我的二弟和三弟年齡和我相差無幾,除了小學以外,我們仨的生活軌跡理應再無交接,可偏偏我們都是受虐者。三弟在中二的時候,被同學們拉到後巷毆打了一頓,老師路過的時候不但沒有伸出援手,反而裝作視而不見,自此之後,他便再沒有上學去了。在家鬱結了多年後,才慢慢重新走出來,最近還積極學起了日文來,希望在往後時間,重新以日本人的身份走下去。

沒法走出來的,一定是個人問題嗎?

二弟在中四那年,也許是多年來受到太多太多不堪入目的凌虐吧,在最後一次被欺凌的過程中終於爆發出來,雙手頓時化成鐵槌懲戒這些以多欺少的人渣。當他被帶到醫院的時候,醫護人員都把他看成瘋子一樣,把他的雙手像青山病人一樣捆綁起來,醫生把他診斷為「阿氏保加症」(自閉症的一種)。
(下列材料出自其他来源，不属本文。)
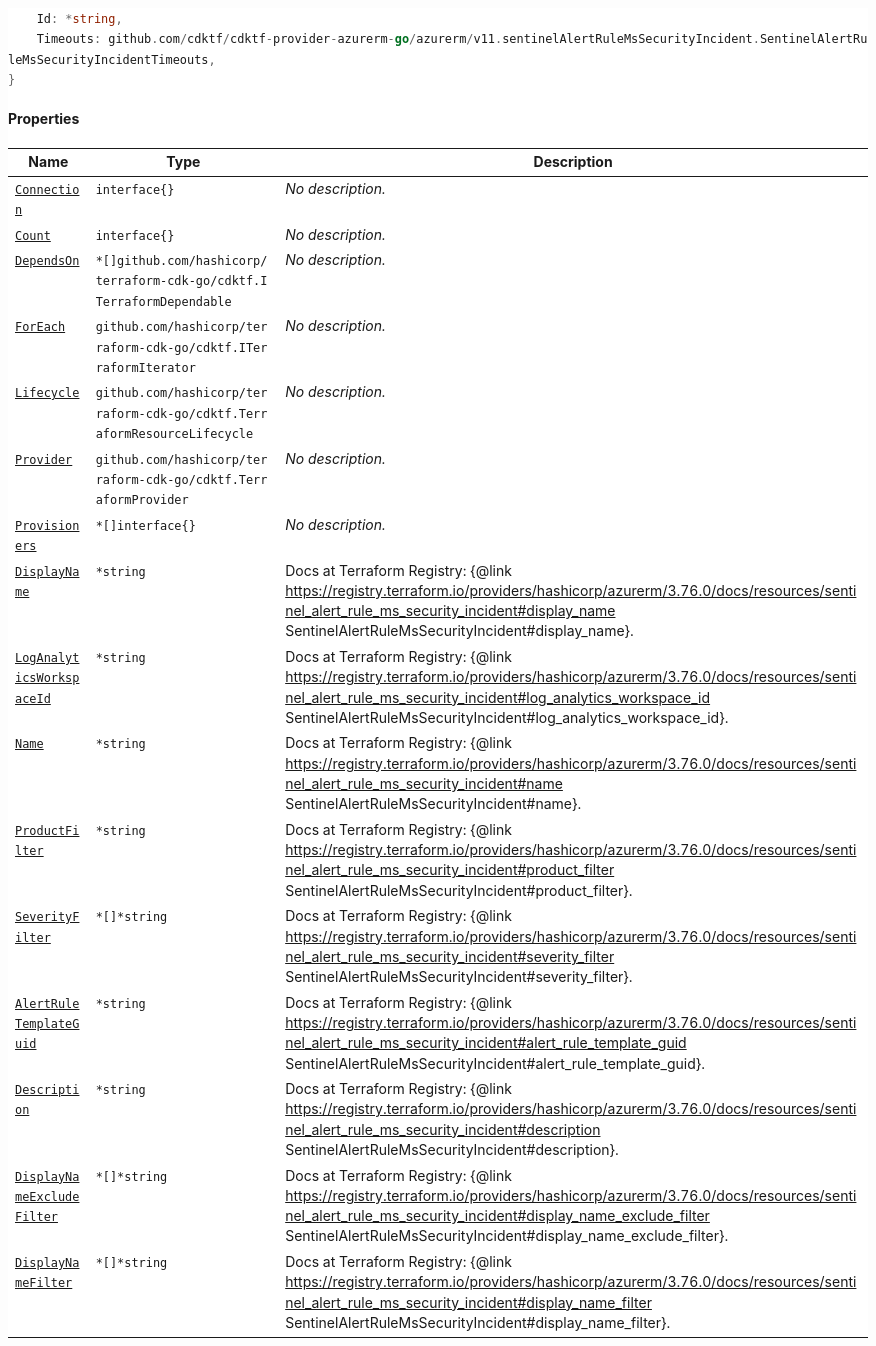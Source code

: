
 ```go
	Id: *string,
	Timeouts: github.com/cdktf/cdktf-provider-azurerm-go/azurerm/v11.sentinelAlertRuleMsSecurityIncident.SentinelAlertRuleMsSecurityIncidentTimeouts,
}
```

#### Properties <a name="Properties" id="Properties"></a>

| **Name** | **Type** | **Description** |
| --- | --- | --- |
| <code><a href="#@cdktf/provider-azurerm.sentinelAlertRuleMsSecurityIncident.SentinelAlertRuleMsSecurityIncidentConfig.property.connection">Connection</a></code> | <code>interface{}</code> | *No description.* |
| <code><a href="#@cdktf/provider-azurerm.sentinelAlertRuleMsSecurityIncident.SentinelAlertRuleMsSecurityIncidentConfig.property.count">Count</a></code> | <code>interface{}</code> | *No description.* |
| <code><a href="#@cdktf/provider-azurerm.sentinelAlertRuleMsSecurityIncident.SentinelAlertRuleMsSecurityIncidentConfig.property.dependsOn">DependsOn</a></code> | <code>*[]github.com/hashicorp/terraform-cdk-go/cdktf.ITerraformDependable</code> | *No description.* |
| <code><a href="#@cdktf/provider-azurerm.sentinelAlertRuleMsSecurityIncident.SentinelAlertRuleMsSecurityIncidentConfig.property.forEach">ForEach</a></code> | <code>github.com/hashicorp/terraform-cdk-go/cdktf.ITerraformIterator</code> | *No description.* |
| <code><a href="#@cdktf/provider-azurerm.sentinelAlertRuleMsSecurityIncident.SentinelAlertRuleMsSecurityIncidentConfig.property.lifecycle">Lifecycle</a></code> | <code>github.com/hashicorp/terraform-cdk-go/cdktf.TerraformResourceLifecycle</code> | *No description.* |
| <code><a href="#@cdktf/provider-azurerm.sentinelAlertRuleMsSecurityIncident.SentinelAlertRuleMsSecurityIncidentConfig.property.provider">Provider</a></code> | <code>github.com/hashicorp/terraform-cdk-go/cdktf.TerraformProvider</code> | *No description.* |
| <code><a href="#@cdktf/provider-azurerm.sentinelAlertRuleMsSecurityIncident.SentinelAlertRuleMsSecurityIncidentConfig.property.provisioners">Provisioners</a></code> | <code>*[]interface{}</code> | *No description.* |
| <code><a href="#@cdktf/provider-azurerm.sentinelAlertRuleMsSecurityIncident.SentinelAlertRuleMsSecurityIncidentConfig.property.displayName">DisplayName</a></code> | <code>*string</code> | Docs at Terraform Registry: {@link https://registry.terraform.io/providers/hashicorp/azurerm/3.76.0/docs/resources/sentinel_alert_rule_ms_security_incident#display_name SentinelAlertRuleMsSecurityIncident#display_name}. |
| <code><a href="#@cdktf/provider-azurerm.sentinelAlertRuleMsSecurityIncident.SentinelAlertRuleMsSecurityIncidentConfig.property.logAnalyticsWorkspaceId">LogAnalyticsWorkspaceId</a></code> | <code>*string</code> | Docs at Terraform Registry: {@link https://registry.terraform.io/providers/hashicorp/azurerm/3.76.0/docs/resources/sentinel_alert_rule_ms_security_incident#log_analytics_workspace_id SentinelAlertRuleMsSecurityIncident#log_analytics_workspace_id}. |
| <code><a href="#@cdktf/provider-azurerm.sentinelAlertRuleMsSecurityIncident.SentinelAlertRuleMsSecurityIncidentConfig.property.name">Name</a></code> | <code>*string</code> | Docs at Terraform Registry: {@link https://registry.terraform.io/providers/hashicorp/azurerm/3.76.0/docs/resources/sentinel_alert_rule_ms_security_incident#name SentinelAlertRuleMsSecurityIncident#name}. |
| <code><a href="#@cdktf/provider-azurerm.sentinelAlertRuleMsSecurityIncident.SentinelAlertRuleMsSecurityIncidentConfig.property.productFilter">ProductFilter</a></code> | <code>*string</code> | Docs at Terraform Registry: {@link https://registry.terraform.io/providers/hashicorp/azurerm/3.76.0/docs/resources/sentinel_alert_rule_ms_security_incident#product_filter SentinelAlertRuleMsSecurityIncident#product_filter}. |
| <code><a href="#@cdktf/provider-azurerm.sentinelAlertRuleMsSecurityIncident.SentinelAlertRuleMsSecurityIncidentConfig.property.severityFilter">SeverityFilter</a></code> | <code>*[]*string</code> | Docs at Terraform Registry: {@link https://registry.terraform.io/providers/hashicorp/azurerm/3.76.0/docs/resources/sentinel_alert_rule_ms_security_incident#severity_filter SentinelAlertRuleMsSecurityIncident#severity_filter}. |
| <code><a href="#@cdktf/provider-azurerm.sentinelAlertRuleMsSecurityIncident.SentinelAlertRuleMsSecurityIncidentConfig.property.alertRuleTemplateGuid">AlertRuleTemplateGuid</a></code> | <code>*string</code> | Docs at Terraform Registry: {@link https://registry.terraform.io/providers/hashicorp/azurerm/3.76.0/docs/resources/sentinel_alert_rule_ms_security_incident#alert_rule_template_guid SentinelAlertRuleMsSecurityIncident#alert_rule_template_guid}. |
| <code><a href="#@cdktf/provider-azurerm.sentinelAlertRuleMsSecurityIncident.SentinelAlertRuleMsSecurityIncidentConfig.property.description">Description</a></code> | <code>*string</code> | Docs at Terraform Registry: {@link https://registry.terraform.io/providers/hashicorp/azurerm/3.76.0/docs/resources/sentinel_alert_rule_ms_security_incident#description SentinelAlertRuleMsSecurityIncident#description}. |
| <code><a href="#@cdktf/provider-azurerm.sentinelAlertRuleMsSecurityIncident.SentinelAlertRuleMsSecurityIncidentConfig.property.displayNameExcludeFilter">DisplayNameExcludeFilter</a></code> | <code>*[]*string</code> | Docs at Terraform Registry: {@link https://registry.terraform.io/providers/hashicorp/azurerm/3.76.0/docs/resources/sentinel_alert_rule_ms_security_incident#display_name_exclude_filter SentinelAlertRuleMsSecurityIncident#display_name_exclude_filter}. |
| <code><a href="#@cdktf/provider-azurerm.sentinelAlertRuleMsSecurityIncident.SentinelAlertRuleMsSecurityIncidentConfig.property.displayNameFilter">DisplayNameFilter</a></code> | <code>*[]*string</code> | Docs at Terraform Registry: {@link https://registry.terraform.io/providers/hashicorp/azurerm/3.76.0/docs/resources/sentinel_alert_rule_ms_security_incident#display_name_filter SentinelAlertRuleMsSecurityIncident#display_name_filter}. |
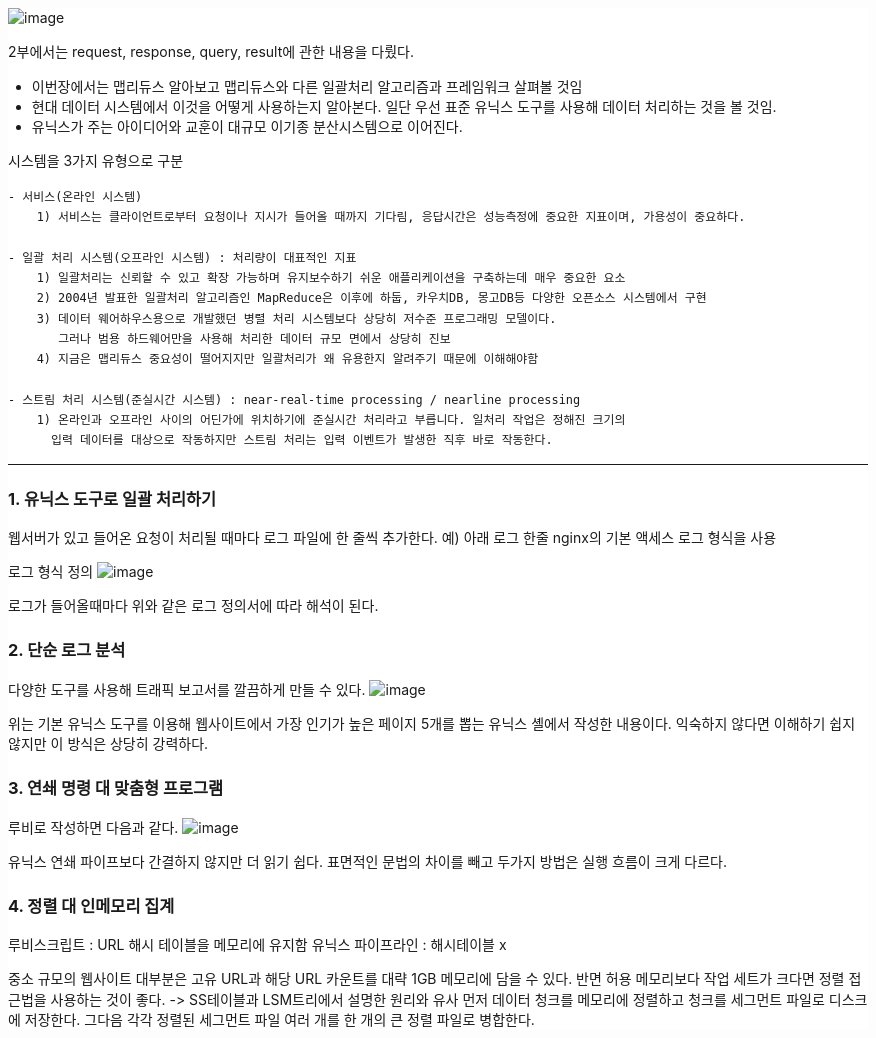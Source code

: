 
![image](https://github.com/Learning-Is-Vital-In-Development/23-11-DesigningDataIntensiveApplications/assets/60343930/cbf4277f-68ad-4225-9510-c0d1aec86e9d)

2부에서는 request, response, query, result에 관한 내용을 다뤘다.
  - 이번장에서는 맵리듀스 알아보고 맵리듀스와 다른 일괄처리 알고리즘과 프레임워크 살펴볼 것임
  - 현대 데이터 시스템에서 이것을 어떻게 사용하는지 알아본다. 일단 우선 표준 유닉스 도구를 사용해 데이터 처리하는 것을 볼 것임.
  - 유닉스가 주는 아이디어와 교훈이 대규모 이기종 분산시스템으로 이어진다.  

시스템을 3가지 유형으로 구분

    - 서비스(온라인 시스템) 
        1) 서비스는 클라이언트로부터 요청이나 지시가 들어올 때까지 기다림, 응답시간은 성능측정에 중요한 지표이며, 가용성이 중요하다.

    - 일괄 처리 시스템(오프라인 시스템) : 처리량이 대표적인 지표
        1) 일괄처리는 신뢰할 수 있고 확장 가능하며 유지보수하기 쉬운 애플리케이션을 구축하는데 매우 중요한 요소 
        2) 2004년 발표한 일괄처리 알고리즘인 MapReduce은 이후에 하둡, 카우치DB, 몽고DB등 다양한 오픈소스 시스템에서 구현
        3) 데이터 웨어하우스용으로 개발했던 병렬 처리 시스템보다 상당히 저수준 프로그래밍 모델이다. 
           그러나 범용 하드웨어만을 사용해 처리한 데이터 규모 면에서 상당히 진보
        4) 지금은 맵리듀스 중요성이 떨어지지만 일괄처리가 왜 유용한지 알려주기 때문에 이해해야함 
    
    - 스트림 처리 시스템(준실시간 시스템) : near-real-time processing / nearline processing
        1) 온라인과 오프라인 사이의 어딘가에 위치하기에 준실시간 처리라고 부릅니다. 일처리 작업은 정해진 크기의 
          입력 데이터를 대상으로 작동하지만 스트림 처리는 입력 이벤트가 발생한 직후 바로 작동한다.
-------
### 1. 유닉스 도구로 일괄 처리하기
웹서버가 있고 들어온 요청이 처리될 때마다 로그 파일에 한 줄씩 추가한다. 
예) 아래 로그 한줄 nginx의 기본 액세스 로그 형식을 사용

로그 형식 정의
![image](https://github.com/Learning-Is-Vital-In-Development/23-11-DesigningDataIntensiveApplications/assets/60343930/5500df96-dada-4d5f-93e7-cca80c11f287)

로그가 들어올때마다 위와 같은 로그 정의서에 따라 해석이 된다.
 
### 2. 단순 로그 분석
다양한 도구를 사용해 트래픽 보고서를 깔끔하게 만들 수 있다.
![image](https://github.com/Learning-Is-Vital-In-Development/23-11-DesigningDataIntensiveApplications/assets/60343930/1160d0ec-e704-47a7-88c4-04e537be2a70)

위는 기본 유닉스 도구를 이용해 웹사이트에서 가장 인기가 높은 페이지 5개를 뽑는 유닉스 셸에서 작성한 내용이다.
익숙하지 않다면 이해하기 쉽지 않지만 이 방식은 상당히 강력하다.

### 3. 연쇄 명령 대 맞춤형 프로그램 
루비로 작성하면 다음과 같다.
![image](https://github.com/Learning-Is-Vital-In-Development/23-11-DesigningDataIntensiveApplications/assets/60343930/a64c8df6-aecc-4844-9d51-84eec2004cab)

유닉스 연쇄 파이프보다 간결하지 않지만 더 읽기 쉽다.
표면적인 문법의 차이를 빼고 두가지 방법은 실행 흐름이 크게 다르다.

### 4. 정렬 대 인메모리 집계
루비스크립트 : URL 해시 테이블을 메모리에 유지함
유닉스 파이프라인 : 해시테이블 x 

중소 규모의 웹사이트 대부분은 고유 URL과 해당 URL 카운트를 대략 1GB 메모리에 담을 수 있다.
반면 허용 메모리보다 작업 세트가 크다면 정렬 접근법을 사용하는 것이 좋다. -> SS테이블과 LSM트리에서 설명한 원리와 유사
먼저 데이터 청크를 메모리에 정렬하고 청크를 세그먼트 파일로 디스크에 저장한다.
그다음 각각 정렬된 세그먼트 파일 여러 개를 한 개의 큰 정렬 파일로 병합한다.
當他出院回家後,口中經常反覆碎碎唸︰「你們無人明白我的感受……」、「不要逼我。」曾經受到瘋狂欺凌的人,心裏都會明白一切與精神病或是心理病無關,它是高度傳染的心魔,是噩夢。這些年來,他再也沒有上學去,成為了全職宅男家裏蹲。所有事都必定以自己作為出發點,世間上的任何事,都與己無關,無知與自私,成為了維護尊嚴的最後一道蛋殼,單薄而脆弱。

變成這般模樣,是他的錯嗎?是因為他的個人意志不夠堅定嗎?


每次看到這類慘劇發生時,我想,其實並不需要什麼審判,把犯人直接交給被害者家屬就好了,愛怎樣處置就怎樣處置,假若真的有制裁的權利,這些權力應該率先交由家屬處理,沒有的話才留待審判好了。

把一切說個明白了,過往我並不認為學校能夠公正處分那些以欺凌為榮的人,未來也沒想過法律能夠阻止更多的霸凌者。我想把他們都殺掉好了,把那所可恨的校園炸毀就好了。但是就算這樣的話,我的青春也回不來了,弟弟也不見得會重新站起來,霸凌者也不見得會為過往所犯下的罪行償還或是感到懺悔。要是能夠令他們明白生命的可貴,了解自己的罪孽深重,然後背負這些重擔好好活下去就好了。

看來你終於明白我選擇藝術和電影創作的原因了。